SFbangarang's picture
SFbangarang

100% Whole Grain Sourdough Help

Super new to baking but pretty hellbent on only using whole grains. Been using locally milled, stone ground, white Sonora flour 86% hydration.  Getting all kinds of good rise on the bulk ferment and stretch and folds but it kinda starts to go south when I pre form the loaf (pictured) and let it bench rest. I've got the technique down (I think) but the dough breaks across the top. Am I working it too much or do I need to figure out how to get a stronger gluten structure?  

Then once I put it in the banneton and do the final proofing it doesn't hold up well when dumped into the dutch oven.  If I kinda un-gracefully pour it into my clay baker I can get a decent bake out of it and the loaf looks pretty good.  But I know that there is lots to improve here.  

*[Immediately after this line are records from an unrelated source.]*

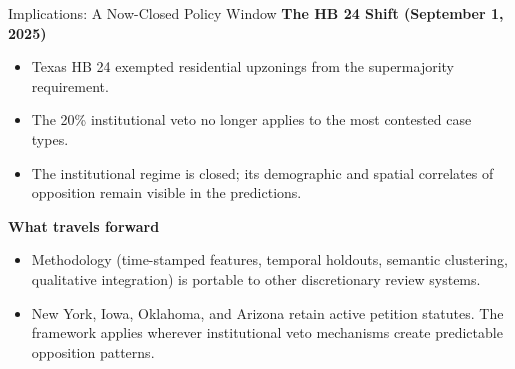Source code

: \documentclass[10pt, aspectratio=169]{beamer}
\begin{document}
\begin{frame}{Implications: A Now-Closed Policy Window}
 \textbf{The HB 24 Shift (September 1, 2025)}
 \begin{itemize}
 \item Texas HB 24 exempted residential upzonings from the supermajority requirement.
 \item The 20\% institutional veto no longer applies to the most contested case types.
 \item The institutional regime is closed; its demographic and spatial correlates of opposition remain visible in the predictions.
 \end{itemize}

 \vspace{1.2em}
 \textbf{What travels forward}
 \begin{itemize}
 \item Methodology (time-stamped features, temporal holdouts, semantic clustering, qualitative integration) is portable to other discretionary review systems.
 \item New York, Iowa, Oklahoma, and Arizona retain active petition statutes. The framework applies wherever institutional veto mechanisms create predictable opposition patterns.
 \end{itemize}
\end{frame}
\end{document}
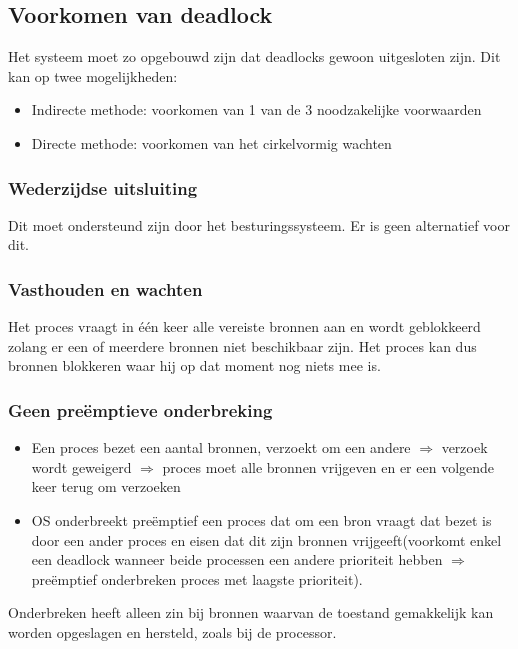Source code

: \subsection{Voorkomen van deadlock}

Het systeem moet zo opgebouwd zijn dat deadlocks gewoon uitgesloten zijn. Dit kan op twee mogelijkheden:

\begin{itemize}
\item Indirecte methode: voorkomen van 1 van de 3 noodzakelijke voorwaarden
\item Directe methode: voorkomen van het cirkelvormig wachten
\end{itemize}

\subsubsection{Wederzijdse uitsluiting}

Dit moet ondersteund zijn door het besturingssysteem. Er is geen alternatief voor dit.

\subsubsection{Vasthouden en wachten}

Het proces vraagt in één keer alle vereiste bronnen aan en wordt geblokkeerd zolang er een of meerdere bronnen niet beschikbaar zijn. Het proces kan dus bronnen blokkeren waar hij op dat moment nog niets mee is.

\subsubsection{Geen preëmptieve onderbreking}

\begin{itemize}
\item Een proces bezet een aantal bronnen, verzoekt om een andere $\Rightarrow$ verzoek wordt geweigerd $\Rightarrow$ proces moet alle bronnen vrijgeven en er een volgende keer terug om verzoeken
\item OS onderbreekt preëmptief een proces dat om een bron vraagt dat bezet is door een ander proces en eisen dat dit zijn bronnen vrijgeeft(voorkomt enkel een deadlock wanneer beide processen een andere prioriteit hebben $\Rightarrow$ preëmptief onderbreken proces met laagste prioriteit).
\end{itemize}

Onderbreken heeft alleen zin bij bronnen waarvan de toestand gemakkelijk kan worden opgeslagen en hersteld, zoals bij de processor.


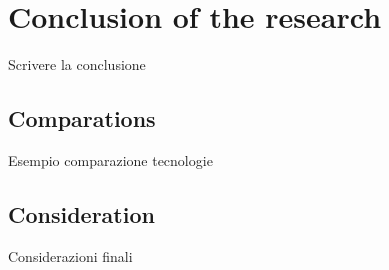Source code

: 

\section{Conclusion of the research}
Scrivere la conclusione

\subsection{Comparations}
Esempio comparazione tecnologie

\subsection{Consideration}
Considerazioni finali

Would love some thoughts. Cheers! 

suminandi's picture
suminandi

I think white sonora is considered a soft wheat ( not particularly high gluten), so it has to be handled to accomodate that. That dough looks over fermented. Advice-

1) make sure your starter is ‘young’ and not too acidic, meaning use before it peaks

2) much less water - 75% should work ( a few percent more if it’s hard to mix).
3) enough salt - 2%, salt strengthens dough
4) mix flour water and salt and allow to stand for 30 min to an hour to get some gluten development going before adding starter

5) bulk rise to 50% increase only. gentle folds

6) short final proof too, compared to what you’d get away with for hard wheat. 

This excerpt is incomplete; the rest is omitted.